# NumPy Basics - Arrays and Vectorized Computation

Welcome to Chapter 4! This notebook will guide you through the fundamental concepts of NumPy and vectorized programming. We'll explore how NumPy enables efficient array-based operations that form the foundation of data analysis in Python.

## Learning Objectives

By the end of this chapter, you will master:
- **Array-based operations** for data munging, cleaning, subsetting, filtering, and transforming
- **Efficient descriptive statistics** and data aggregation techniques
- **Common algorithms** like sorting, unique operations, and set operations
- **Data alignment** and relational data manipulation for merging heterogeneous datasets
- **Conditional logic** expressed as array expressions
- **Group-wise data manipulation** techniques
- **Vectorized programming** concepts and best practices

Let's dive into the world of efficient numerical computing!

In [None]:
import numpy as np
import matplotlib.pyplot as plt
import pandas as pd
from numpy.random import randn
import warnings
warnings.filterwarnings('ignore')

# Set random seed for reproducibility
np.random.seed(42)

print(f"NumPy version: {np.__version__}")
print("Setup complete! Ready to explore vectorized computation.")

## 1. Array-Based Operations for Data Munging and Cleaning

NumPy arrays enable vectorized operations that are both faster and more concise than traditional loops. Let's explore the fundamental operations for data manipulation.

In [None]:
# Practice array-based operations here
# Create sample data for manipulation
sample_data = np.array([1.5, 2.3, -1.2, 4.1, -0.8, 3.7, 2.9, -2.1, 1.8, 0.5])
print("Sample data:", sample_data)

# Your array-based operations practice goes here...

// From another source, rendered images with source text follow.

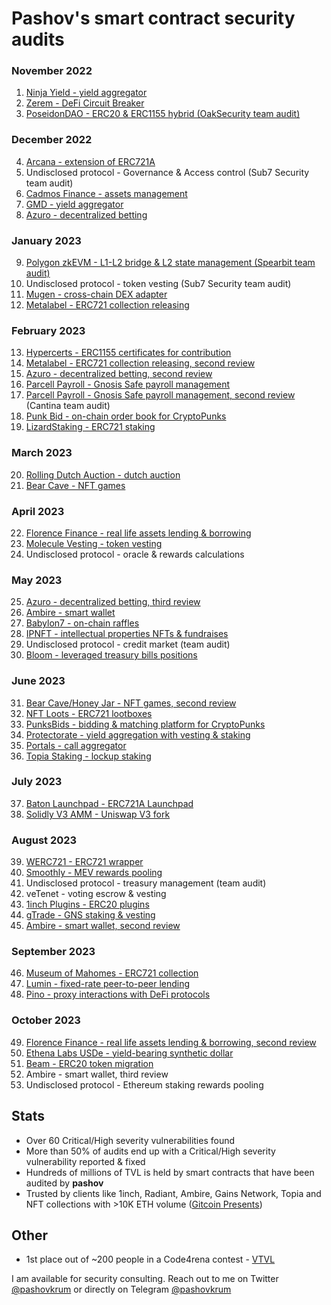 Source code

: # Pashov's smart contract security audits

### November 2022

1. [Ninja Yield - yield aggregator](solo/NinjaYielder-security-review.md)
2. [Zerem - DeFi Circuit Breaker](solo/Zerem-security-review.md)
3. [PoseidonDAO - ERC20 & ERC1155 hybrid (OakSecurity team audit)](https://github.com/solidified-platform/audits/blob/master/Audit%20Report%20-%20Poseidon%20DAO%20%5B09.12.2022%5D.pdf)

### December 2022

4. [Arcana - extension of ERC721A](solo/Arcana-security-review.md)
5. Undisclosed protocol - Governance & Access control (Sub7 Security team audit)
6. [Cadmos Finance - assets management](solo/CadmosFinance-security-review.md)
7. [GMD - yield aggregator](solo/GMD-security-review.md)
8. [Azuro - decentralized betting](solo/Azuro-security-review.md)

### January 2023

9. [Polygon zkEVM - L1-L2 bridge & L2 state management (Spearbit team audit)](https://github.com/0xPolygonHermez/zkevm-contracts/blob/main/audits/zkEVM-bridge-Spearbit-27-March.pdf)
10. Undisclosed protocol - token vesting (Sub7 Security team audit)
11. [Mugen - cross-chain DEX adapter](solo/Mugen-security-review.md)
12. [Metalabel - ERC721 collection releasing](solo/Metalabel-security-review.md)

### February 2023

13. [Hypercerts - ERC1155 certificates for contribution](solo/Hypercerts-security-review.md)
14. [Metalabel - ERC721 collection releasing, second review](solo/Metalabel-second-security-review.md)
15. [Azuro - decentralized betting, second review](solo/Azuro-second-security-review.md)
16. [Parcell Payroll - Gnosis Safe payroll management](solo/ParcelPayroll-security-review.md)
17. [Parcell Payroll - Gnosis Safe payroll management, second review](https://cantina.xyz/portfolio/cantina_parcel_feb2023.pdf) (Cantina team audit)
18. [Punk Bid - on-chain order book for CryptoPunks](solo/PunkBid-security-review.md)
19. [LizardStaking - ERC721 staking](solo/LizardStarking-security-review.md)

### March 2023

20. [Rolling Dutch Auction - dutch auction](solo/RollingDutchAuction-security-review.md)
21. [Bear Cave - NFT games](solo/BearCave-security-review.md)

### April 2023

22. [Florence Finance - real life assets lending & borrowing](solo/FlorenceFinance-security-review.md)
23. [Molecule Vesting - token vesting](solo/MoleculeVesting-security-review.md)
24. Undisclosed protocol - oracle & rewards calculations

### May 2023

25. [Azuro - decentralized betting, third review](solo/Azuro-third-security-review.md)
26. [Ambire - smart wallet](solo/Ambire-security-review.md)
27. [Babylon7 - on-chain raffles](solo/Babylon7-security-review.md)
28. [IPNFT - intellectual properties NFTs & fundraises](solo/IPNFT-security-review.md)
29. Undisclosed protocol - credit market (team audit)
30. [Bloom - leveraged treasury bills positions](solo/Bloom-security-review.md)

### June 2023

31. [Bear Cave/Honey Jar - NFT games, second review](solo/BearCave-second-security-review.md)
32. [NFT Loots - ERC721 lootboxes](solo/NFTLoots-security-review.md)
33. [PunksBids - bidding & matching platform for CryptoPunks](solo/PunksBids-security-review.md)
34. [Protectorate - yield aggregation with vesting & staking](solo/Protectorate-security-review.md)
35. [Portals - call aggregator](solo/Portals-security-review.md)
36. [Topia Staking - lockup staking](solo/TopiaStaking-security-review.md)

### July 2023

37. [Baton Launchpad - ERC721A Launchpad](solo/BatonLaunchpad-security-review.md)
38. [Solidly V3 AMM - Uniswap V3 fork](solo/SolidlyV3AMM-security-review.md)

### August 2023

39. [WERC721 - ERC721 wrapper](solo/WERC721-security-review.md)
40. [Smoothly - MEV rewards pooling](solo/Smoothly-security-review.md)
41. Undisclosed protocol - treasury management (team audit)
42. veTenet - voting escrow & vesting
43. [1inch Plugins - ERC20 plugins](solo/1inchTokenPlugins-security-review.md)
44. [gTrade - GNS staking & vesting](solo/gTrade-security-review.md)
45. [Ambire - smart wallet, second review](solo/Ambire-second-security-review.md)

### September 2023

46. [Museum of Mahomes - ERC721 collection](solo/MuseumOfMahomes-security-review.md)
47. [Lumin - fixed-rate peer-to-peer lending](solo/Lumin-security-review.md)
48. [Pino - proxy interactions with DeFi protocols](solo/Pino-security-review.md)

### October 2023

49. [Florence Finance - real life assets lending & borrowing, second review](solo/FlorenceFinance-second-security-review.md)
50. [Ethena Labs USDe - yield-bearing synthetic dollar](solo/Ethena-security-review.md)
51. [Beam - ERC20 token migration](solo/Beam-security-review.md)
52. Ambire - smart wallet, third review
53. Undisclosed protocol - Ethereum staking rewards pooling

## Stats

- Over 60 Critical/High severity vulnerabilities found
- More than 50% of audits end up with a Critical/High severity vulnerability reported & fixed
- Hundreds of millions of TVL is held by smart contracts that have been audited by **pashov**
- Trusted by clients like 1inch, Radiant, Ambire, Gains Network, Topia and NFT collections with >10K ETH volume ([Gitcoin Presents](https://opensea.io/collection/gitcoin-presents))

## Other

- 1st place out of ~200 people in a Code4rena contest - [VTVL](https://code4rena.com/contests/2022-09-vtvl-contest)

I am available for security consulting. Reach out to me on Twitter [@pashovkrum](https://twitter.com/pashovkrum) or directly on Telegram [@pashovkrum](https://t.me/pashovkrum)
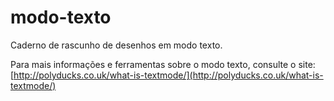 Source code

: # modo-texto
Caderno de rascunho de desenhos em modo texto.

Para mais informações e ferramentas sobre o modo texto, consulte o site: [http://polyducks.co.uk/what-is-textmode/](http://polyducks.co.uk/what-is-textmode/) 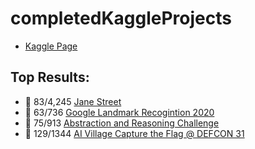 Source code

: # completedKaggleProjects

* [Kaggle Page](https://www.kaggle.com/proselotis)

## Top Results:
* :2nd_place_medal: 83/4,245 [Jane Street](https://github.com/proselotis/completedKaggleProjects/tree/master/janeStreetMarket)
* :3rd_place_medal: 63/736 [Google Landmark Recogintion 2020](https://github.com/proselotis/completedKaggleProjects/tree/master/googleLandmarkRecogniton2020)
* :3rd_place_medal: 75/913 [Abstraction and Reasoning Challenge](https://www.kaggle.com/competitions/abstraction-and-reasoning-challenge)
* :3rd_place_medal: 129/1344 [AI Village Capture the Flag @ DEFCON 31](https://www.kaggle.com/competitions/ai-village-capture-the-flag-defcon31)
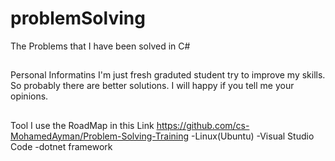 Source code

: # problemSolving
The Problems that I have been solved in C#
##
Personal Informatins
I'm just fresh graduted student try to improve my skills.
So probably there are better solutions.
I will happy if you tell me your opinions.
##
Tool
I use the RoadMap in this Link <https://github.com/cs-MohamedAyman/Problem-Solving-Training>
-Linux(Ubuntu)
-Visual Studio Code
-dotnet framework

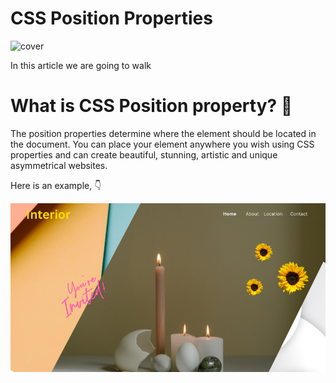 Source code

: # CSS Position Properties

![cover](https://user-images.githubusercontent.com/110910838/206276245-f4d7efe5-148c-4d60-9a2b-cb1ec158c9d0.png)

In this article we are going to walk

# What is CSS Position property? 🤔

The position properties determine where the element should be located in the document. You can place your element anywhere you wish using CSS properties and can create beautiful, stunning, artistic and unique asymmetrical websites.

Here is an example, 👇

![image](./images/image1.png)
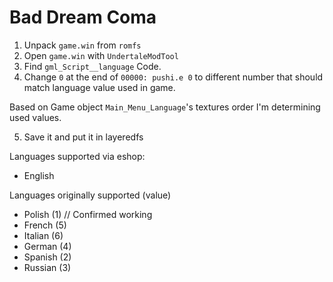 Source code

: # Bad Dream Coma

1. Unpack `game.win` from `romfs`
2. Open `game.win` with `UndertaleModTool`
3. Find `gml_Script__language` Code.
4. Change `0` at the end of `00000: pushi.e 0` to different number that should match language value used in game.

Based on Game object `Main_Menu_Language`'s textures order I'm determining used values.

5. Save it and put it in layeredfs

Languages supported via eshop:
- English

Languages originally supported (value)
- Polish (1) // Confirmed working
- French (5)
- Italian (6)
- German (4)
- Spanish (2)
- Russian (3)
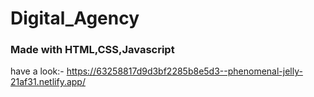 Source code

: # Digital_Agency
### Made with HTML,CSS,Javascript
have a look:-
https://63258817d9d3bf2285b8e5d3--phenomenal-jelly-21af31.netlify.app/
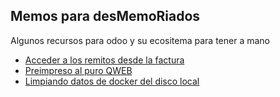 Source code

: ## Memos para desMemoRiados
Algunos recursos para odoo y su ecositema para tener a mano

- [Acceder a los remitos desde la factura](deliveryinovice)
- [Preimpreso al puro QWEB](preimpreso)
- [Limpiando datos de docker del disco local](limpiandoDocker)
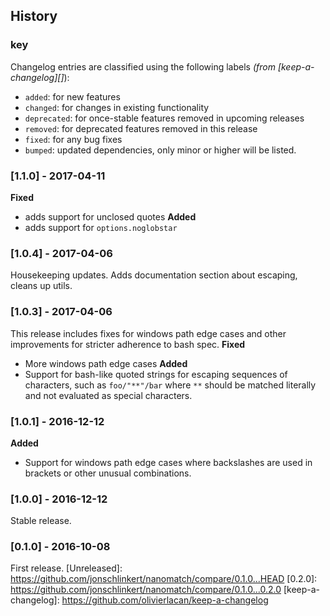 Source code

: ## History
### key
Changelog entries are classified using the following labels _(from [keep-a-changelog][]_):
- `added`: for new features
- `changed`: for changes in existing functionality
- `deprecated`: for once-stable features removed in upcoming releases
- `removed`: for deprecated features removed in this release
- `fixed`: for any bug fixes
- `bumped`: updated dependencies, only minor or higher will be listed.
### [1.1.0] - 2017-04-11
**Fixed**
- adds support for unclosed quotes
**Added**
- adds support for `options.noglobstar`
### [1.0.4] - 2017-04-06
Housekeeping updates. Adds documentation section about escaping, cleans up utils.
### [1.0.3] - 2017-04-06
This release includes fixes for windows path edge cases and other improvements for stricter adherence to bash spec. 
**Fixed**
- More windows path edge cases
**Added**
- Support for bash-like quoted strings for escaping sequences of characters, such as `foo/"**"/bar` where `**` should be matched literally and not evaluated as special characters.
### [1.0.1] - 2016-12-12
**Added**
- Support for windows path edge cases where backslashes are used in brackets or other unusual combinations.
### [1.0.0] - 2016-12-12
Stable release.
### [0.1.0] - 2016-10-08
First release.
[Unreleased]: https://github.com/jonschlinkert/nanomatch/compare/0.1.0...HEAD
[0.2.0]: https://github.com/jonschlinkert/nanomatch/compare/0.1.0...0.2.0
[keep-a-changelog]: https://github.com/olivierlacan/keep-a-changelog
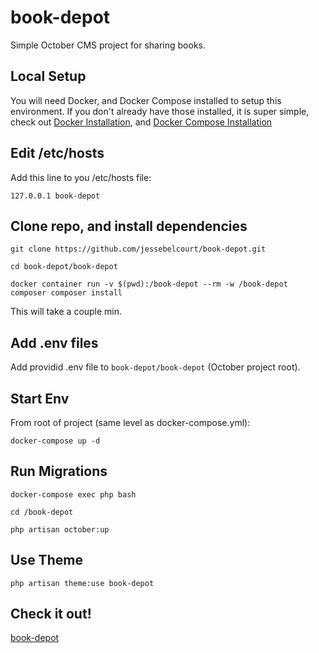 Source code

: # book-depot

Simple October CMS project for sharing books.

## Local Setup

You will need Docker, and Docker Compose installed to setup this environment. If you don't already have those installed, it is super simple, check out [Docker Installation](https://docs.docker.com/install/), and [Docker Compose Installation](https://docs.docker.com/compose/install/)

## Edit /etc/hosts

Add this line to you /etc/hosts file:

`127.0.0.1 book-depot`

## Clone repo, and install dependencies

`git clone https://github.com/jessebelcourt/book-depot.git`

`cd book-depot/book-depot`

`docker container run -v $(pwd):/book-depot --rm -w /book-depot composer composer install`

This will take a couple min.

## Add .env files

Add providid .env file to `book-depot/book-depot` (October project root).

## Start Env

From root of project (same level as docker-compose.yml):

`docker-compose up -d`

## Run Migrations

`docker-compose exec php bash`

`cd /book-depot`

`php artisan october:up`

## Use Theme

`php artisan theme:use book-depot`

## Check it out!

[book-depot](http://book-depot/)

## 2. Efficient Descriptive Statistics and Data Aggregation

NumPy provides highly optimized functions for computing statistics and aggregating data across different axes.

In [None]:
# Practice descriptive statistics here
# Create multi-dimensional sample data
stats_data = np.random.randn(5, 4)
print("Sample 2D data:")
print(stats_data)

# Your statistics and aggregation practice goes here...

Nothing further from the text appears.